__REQUIRED ACTION__: Note how many lines in these entries contain "begins", and reply with that number alone.

__RECORDS PROVIDED__:

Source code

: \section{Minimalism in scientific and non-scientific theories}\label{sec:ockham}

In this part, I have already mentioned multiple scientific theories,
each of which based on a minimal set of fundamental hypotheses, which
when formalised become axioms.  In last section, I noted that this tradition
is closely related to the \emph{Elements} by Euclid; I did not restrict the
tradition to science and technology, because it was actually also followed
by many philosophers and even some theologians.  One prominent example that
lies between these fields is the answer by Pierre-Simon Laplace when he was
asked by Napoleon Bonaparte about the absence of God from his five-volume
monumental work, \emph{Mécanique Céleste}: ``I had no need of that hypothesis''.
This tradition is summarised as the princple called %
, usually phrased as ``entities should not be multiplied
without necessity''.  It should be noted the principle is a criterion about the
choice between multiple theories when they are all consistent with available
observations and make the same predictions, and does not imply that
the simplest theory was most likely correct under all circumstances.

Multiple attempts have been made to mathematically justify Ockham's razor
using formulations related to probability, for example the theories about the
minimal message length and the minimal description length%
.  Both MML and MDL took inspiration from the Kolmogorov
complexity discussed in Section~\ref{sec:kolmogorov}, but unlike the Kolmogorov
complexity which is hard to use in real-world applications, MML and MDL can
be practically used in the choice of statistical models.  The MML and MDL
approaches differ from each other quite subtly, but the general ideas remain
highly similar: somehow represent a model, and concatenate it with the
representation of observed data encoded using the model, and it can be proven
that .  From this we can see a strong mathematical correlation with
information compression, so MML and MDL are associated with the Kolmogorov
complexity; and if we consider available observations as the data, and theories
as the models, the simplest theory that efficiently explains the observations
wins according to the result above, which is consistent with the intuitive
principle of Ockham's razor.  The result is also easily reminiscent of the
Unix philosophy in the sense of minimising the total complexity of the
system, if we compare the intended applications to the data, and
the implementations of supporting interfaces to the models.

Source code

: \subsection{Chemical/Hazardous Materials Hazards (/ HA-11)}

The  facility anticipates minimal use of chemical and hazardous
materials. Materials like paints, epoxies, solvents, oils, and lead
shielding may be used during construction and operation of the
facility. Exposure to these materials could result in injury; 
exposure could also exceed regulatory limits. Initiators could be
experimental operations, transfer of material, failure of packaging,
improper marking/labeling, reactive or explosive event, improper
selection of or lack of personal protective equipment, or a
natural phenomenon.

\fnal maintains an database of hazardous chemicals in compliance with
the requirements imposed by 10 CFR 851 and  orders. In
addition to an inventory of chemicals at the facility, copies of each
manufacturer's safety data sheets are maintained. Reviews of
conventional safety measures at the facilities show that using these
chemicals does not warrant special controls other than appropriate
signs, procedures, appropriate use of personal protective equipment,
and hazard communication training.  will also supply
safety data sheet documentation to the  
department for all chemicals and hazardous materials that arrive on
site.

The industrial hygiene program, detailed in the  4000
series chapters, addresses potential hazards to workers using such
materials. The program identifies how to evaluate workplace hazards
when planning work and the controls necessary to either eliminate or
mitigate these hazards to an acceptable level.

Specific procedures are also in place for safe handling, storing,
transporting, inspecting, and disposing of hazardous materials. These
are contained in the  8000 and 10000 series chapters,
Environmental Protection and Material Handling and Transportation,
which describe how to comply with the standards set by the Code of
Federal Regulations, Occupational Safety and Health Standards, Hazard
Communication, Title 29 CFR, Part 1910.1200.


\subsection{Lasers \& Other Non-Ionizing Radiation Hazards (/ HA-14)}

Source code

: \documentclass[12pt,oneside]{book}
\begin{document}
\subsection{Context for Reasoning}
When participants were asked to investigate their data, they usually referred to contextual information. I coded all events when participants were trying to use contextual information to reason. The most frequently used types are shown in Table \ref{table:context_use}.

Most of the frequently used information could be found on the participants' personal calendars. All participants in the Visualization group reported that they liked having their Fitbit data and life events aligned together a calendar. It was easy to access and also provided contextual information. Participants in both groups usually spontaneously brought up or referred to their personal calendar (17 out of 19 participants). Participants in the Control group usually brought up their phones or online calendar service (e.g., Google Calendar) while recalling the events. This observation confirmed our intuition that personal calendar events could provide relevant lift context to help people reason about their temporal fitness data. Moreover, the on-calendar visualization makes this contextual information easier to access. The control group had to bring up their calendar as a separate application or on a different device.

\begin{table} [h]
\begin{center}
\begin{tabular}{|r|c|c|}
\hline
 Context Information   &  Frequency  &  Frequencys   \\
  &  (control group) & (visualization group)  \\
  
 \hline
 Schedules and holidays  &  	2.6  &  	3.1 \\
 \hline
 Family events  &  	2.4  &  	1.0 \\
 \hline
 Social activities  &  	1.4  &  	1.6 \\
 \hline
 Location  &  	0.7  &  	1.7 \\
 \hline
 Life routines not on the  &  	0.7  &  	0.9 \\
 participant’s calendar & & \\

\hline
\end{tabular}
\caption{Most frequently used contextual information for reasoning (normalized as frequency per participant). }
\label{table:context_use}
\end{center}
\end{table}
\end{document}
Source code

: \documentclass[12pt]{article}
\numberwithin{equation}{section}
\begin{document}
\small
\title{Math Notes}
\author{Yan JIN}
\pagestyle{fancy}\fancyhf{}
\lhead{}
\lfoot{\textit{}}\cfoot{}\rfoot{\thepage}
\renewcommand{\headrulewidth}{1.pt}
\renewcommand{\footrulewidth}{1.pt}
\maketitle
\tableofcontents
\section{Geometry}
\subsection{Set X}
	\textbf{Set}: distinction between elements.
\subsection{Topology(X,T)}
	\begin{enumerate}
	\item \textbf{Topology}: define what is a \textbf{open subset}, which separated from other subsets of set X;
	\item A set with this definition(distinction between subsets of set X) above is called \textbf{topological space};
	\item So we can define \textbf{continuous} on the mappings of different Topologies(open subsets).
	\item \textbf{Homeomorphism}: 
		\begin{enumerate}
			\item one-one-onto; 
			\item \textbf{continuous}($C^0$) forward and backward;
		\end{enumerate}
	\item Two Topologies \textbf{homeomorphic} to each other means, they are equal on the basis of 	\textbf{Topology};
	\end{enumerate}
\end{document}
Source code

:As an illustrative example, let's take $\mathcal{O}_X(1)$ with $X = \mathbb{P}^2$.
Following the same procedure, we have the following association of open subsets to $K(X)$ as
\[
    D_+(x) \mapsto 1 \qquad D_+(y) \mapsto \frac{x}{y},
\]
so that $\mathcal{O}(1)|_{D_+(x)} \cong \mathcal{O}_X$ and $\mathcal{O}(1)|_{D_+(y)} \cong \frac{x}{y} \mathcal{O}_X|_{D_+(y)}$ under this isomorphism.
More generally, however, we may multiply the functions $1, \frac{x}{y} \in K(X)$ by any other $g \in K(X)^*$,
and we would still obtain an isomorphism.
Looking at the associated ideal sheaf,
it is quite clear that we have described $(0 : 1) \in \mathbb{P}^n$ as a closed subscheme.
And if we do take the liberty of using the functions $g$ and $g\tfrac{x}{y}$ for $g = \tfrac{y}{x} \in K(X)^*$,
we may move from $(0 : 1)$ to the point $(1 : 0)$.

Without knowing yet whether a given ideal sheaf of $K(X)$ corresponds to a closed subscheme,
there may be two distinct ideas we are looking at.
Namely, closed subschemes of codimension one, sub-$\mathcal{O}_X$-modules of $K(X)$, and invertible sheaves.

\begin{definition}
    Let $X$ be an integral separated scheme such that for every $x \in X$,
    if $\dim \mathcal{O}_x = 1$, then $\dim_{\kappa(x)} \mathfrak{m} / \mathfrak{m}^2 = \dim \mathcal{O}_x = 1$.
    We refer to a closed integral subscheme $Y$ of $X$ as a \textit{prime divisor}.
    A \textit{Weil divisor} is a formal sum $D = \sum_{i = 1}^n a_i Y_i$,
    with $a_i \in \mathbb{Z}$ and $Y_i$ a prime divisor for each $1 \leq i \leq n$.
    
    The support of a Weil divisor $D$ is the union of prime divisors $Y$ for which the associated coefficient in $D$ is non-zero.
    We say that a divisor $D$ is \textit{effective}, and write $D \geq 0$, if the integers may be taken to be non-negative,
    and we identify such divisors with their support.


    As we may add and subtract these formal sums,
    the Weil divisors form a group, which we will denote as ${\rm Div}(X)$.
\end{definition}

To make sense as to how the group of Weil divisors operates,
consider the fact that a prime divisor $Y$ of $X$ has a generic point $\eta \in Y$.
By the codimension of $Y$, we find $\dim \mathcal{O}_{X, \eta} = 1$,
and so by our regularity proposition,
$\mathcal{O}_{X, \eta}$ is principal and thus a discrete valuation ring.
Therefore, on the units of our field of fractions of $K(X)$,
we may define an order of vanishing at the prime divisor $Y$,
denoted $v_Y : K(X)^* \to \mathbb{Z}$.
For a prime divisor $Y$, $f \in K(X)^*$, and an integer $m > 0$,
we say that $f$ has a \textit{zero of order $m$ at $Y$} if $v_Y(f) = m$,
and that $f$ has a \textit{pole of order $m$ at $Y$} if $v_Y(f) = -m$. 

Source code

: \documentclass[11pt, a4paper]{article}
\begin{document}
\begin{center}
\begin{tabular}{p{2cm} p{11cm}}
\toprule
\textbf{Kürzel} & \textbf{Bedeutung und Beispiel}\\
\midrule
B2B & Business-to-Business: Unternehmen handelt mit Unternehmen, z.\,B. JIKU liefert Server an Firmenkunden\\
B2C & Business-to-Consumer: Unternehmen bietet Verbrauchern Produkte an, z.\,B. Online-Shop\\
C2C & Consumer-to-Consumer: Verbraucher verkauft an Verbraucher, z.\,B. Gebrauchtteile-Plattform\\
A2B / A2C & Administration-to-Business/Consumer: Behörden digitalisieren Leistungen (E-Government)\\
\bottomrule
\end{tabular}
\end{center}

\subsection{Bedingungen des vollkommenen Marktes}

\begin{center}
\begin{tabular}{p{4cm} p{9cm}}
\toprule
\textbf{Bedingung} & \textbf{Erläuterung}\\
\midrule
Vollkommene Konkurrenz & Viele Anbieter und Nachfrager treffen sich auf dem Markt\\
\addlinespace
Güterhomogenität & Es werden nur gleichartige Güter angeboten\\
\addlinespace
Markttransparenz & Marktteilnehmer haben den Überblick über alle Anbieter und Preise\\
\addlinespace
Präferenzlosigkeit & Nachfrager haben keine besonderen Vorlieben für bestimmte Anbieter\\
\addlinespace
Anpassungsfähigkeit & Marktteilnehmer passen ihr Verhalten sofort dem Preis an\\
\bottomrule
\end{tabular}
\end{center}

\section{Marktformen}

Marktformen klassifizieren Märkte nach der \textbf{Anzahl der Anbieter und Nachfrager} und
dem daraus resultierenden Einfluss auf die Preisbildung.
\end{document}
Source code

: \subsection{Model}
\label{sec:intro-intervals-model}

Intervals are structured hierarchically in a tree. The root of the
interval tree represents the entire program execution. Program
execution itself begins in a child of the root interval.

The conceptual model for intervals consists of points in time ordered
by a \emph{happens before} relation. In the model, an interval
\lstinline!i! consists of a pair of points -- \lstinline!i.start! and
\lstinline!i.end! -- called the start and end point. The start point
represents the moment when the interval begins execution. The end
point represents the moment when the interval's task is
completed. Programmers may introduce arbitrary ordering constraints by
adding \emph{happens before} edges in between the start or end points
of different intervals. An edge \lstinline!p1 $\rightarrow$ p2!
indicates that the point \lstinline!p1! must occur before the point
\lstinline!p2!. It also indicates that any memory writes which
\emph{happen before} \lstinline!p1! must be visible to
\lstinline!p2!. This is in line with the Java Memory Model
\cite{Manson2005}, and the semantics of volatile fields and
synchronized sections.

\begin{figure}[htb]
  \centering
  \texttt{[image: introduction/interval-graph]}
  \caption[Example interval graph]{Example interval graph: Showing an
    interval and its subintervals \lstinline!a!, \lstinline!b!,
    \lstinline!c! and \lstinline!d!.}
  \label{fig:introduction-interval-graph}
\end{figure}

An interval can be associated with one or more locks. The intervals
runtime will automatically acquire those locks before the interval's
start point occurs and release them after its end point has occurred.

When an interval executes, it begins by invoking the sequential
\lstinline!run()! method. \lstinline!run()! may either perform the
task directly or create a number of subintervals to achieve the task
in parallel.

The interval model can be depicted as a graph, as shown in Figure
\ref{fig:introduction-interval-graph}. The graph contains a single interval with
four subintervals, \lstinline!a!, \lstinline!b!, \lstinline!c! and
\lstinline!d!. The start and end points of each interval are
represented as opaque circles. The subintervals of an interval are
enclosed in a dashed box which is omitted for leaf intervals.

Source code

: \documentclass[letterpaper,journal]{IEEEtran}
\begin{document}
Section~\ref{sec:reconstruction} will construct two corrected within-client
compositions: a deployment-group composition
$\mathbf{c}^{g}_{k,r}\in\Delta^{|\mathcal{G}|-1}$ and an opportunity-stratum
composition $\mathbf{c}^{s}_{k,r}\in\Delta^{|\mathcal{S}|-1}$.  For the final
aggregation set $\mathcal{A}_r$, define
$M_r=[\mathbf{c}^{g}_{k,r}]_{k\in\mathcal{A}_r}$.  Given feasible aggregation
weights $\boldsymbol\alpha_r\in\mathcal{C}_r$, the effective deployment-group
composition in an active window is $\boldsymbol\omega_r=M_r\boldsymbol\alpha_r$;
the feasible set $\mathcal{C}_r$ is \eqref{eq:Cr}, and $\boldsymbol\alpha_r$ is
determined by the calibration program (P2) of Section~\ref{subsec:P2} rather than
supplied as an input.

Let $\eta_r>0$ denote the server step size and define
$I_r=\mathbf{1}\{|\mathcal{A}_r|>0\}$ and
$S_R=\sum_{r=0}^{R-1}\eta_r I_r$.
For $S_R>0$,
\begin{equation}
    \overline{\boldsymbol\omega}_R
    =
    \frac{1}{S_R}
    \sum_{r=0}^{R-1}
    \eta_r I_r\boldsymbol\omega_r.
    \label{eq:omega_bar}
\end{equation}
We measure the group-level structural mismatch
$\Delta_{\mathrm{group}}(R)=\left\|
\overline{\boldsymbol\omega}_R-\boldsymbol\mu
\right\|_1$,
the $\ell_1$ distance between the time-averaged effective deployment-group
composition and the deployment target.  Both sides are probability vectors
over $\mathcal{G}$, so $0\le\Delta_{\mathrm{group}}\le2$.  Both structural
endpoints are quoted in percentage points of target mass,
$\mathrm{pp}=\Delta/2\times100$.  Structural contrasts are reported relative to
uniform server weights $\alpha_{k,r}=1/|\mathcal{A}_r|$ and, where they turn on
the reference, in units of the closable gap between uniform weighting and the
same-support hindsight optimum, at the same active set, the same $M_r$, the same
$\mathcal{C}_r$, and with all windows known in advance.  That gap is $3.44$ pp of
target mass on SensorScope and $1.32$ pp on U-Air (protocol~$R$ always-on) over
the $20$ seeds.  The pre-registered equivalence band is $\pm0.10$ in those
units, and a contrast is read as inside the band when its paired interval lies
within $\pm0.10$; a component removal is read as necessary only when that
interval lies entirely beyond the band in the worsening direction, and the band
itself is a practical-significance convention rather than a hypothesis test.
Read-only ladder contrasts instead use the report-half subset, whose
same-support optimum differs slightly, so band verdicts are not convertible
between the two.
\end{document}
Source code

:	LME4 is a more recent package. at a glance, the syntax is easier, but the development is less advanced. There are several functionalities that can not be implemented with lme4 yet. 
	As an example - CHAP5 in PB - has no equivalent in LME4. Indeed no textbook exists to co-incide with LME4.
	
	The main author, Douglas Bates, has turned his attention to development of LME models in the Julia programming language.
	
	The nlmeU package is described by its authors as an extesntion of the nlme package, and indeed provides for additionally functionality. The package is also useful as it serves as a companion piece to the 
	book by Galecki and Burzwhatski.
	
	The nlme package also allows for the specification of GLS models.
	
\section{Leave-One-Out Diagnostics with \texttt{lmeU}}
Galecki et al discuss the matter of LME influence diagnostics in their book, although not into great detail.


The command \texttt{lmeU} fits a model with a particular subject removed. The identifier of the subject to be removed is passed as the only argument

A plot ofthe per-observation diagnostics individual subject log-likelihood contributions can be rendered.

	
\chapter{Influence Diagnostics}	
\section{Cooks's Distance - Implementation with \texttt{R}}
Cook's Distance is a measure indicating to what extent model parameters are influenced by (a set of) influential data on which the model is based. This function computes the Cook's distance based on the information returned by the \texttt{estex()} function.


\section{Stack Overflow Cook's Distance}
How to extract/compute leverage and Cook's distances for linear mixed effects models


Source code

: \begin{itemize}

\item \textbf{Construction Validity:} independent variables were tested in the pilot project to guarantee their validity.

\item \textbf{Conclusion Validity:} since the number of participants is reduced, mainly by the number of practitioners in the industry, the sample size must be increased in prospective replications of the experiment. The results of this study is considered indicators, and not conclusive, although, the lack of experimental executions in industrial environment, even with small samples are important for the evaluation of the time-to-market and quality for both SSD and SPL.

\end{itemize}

__OUTPUT FOR THIS TASK__: 3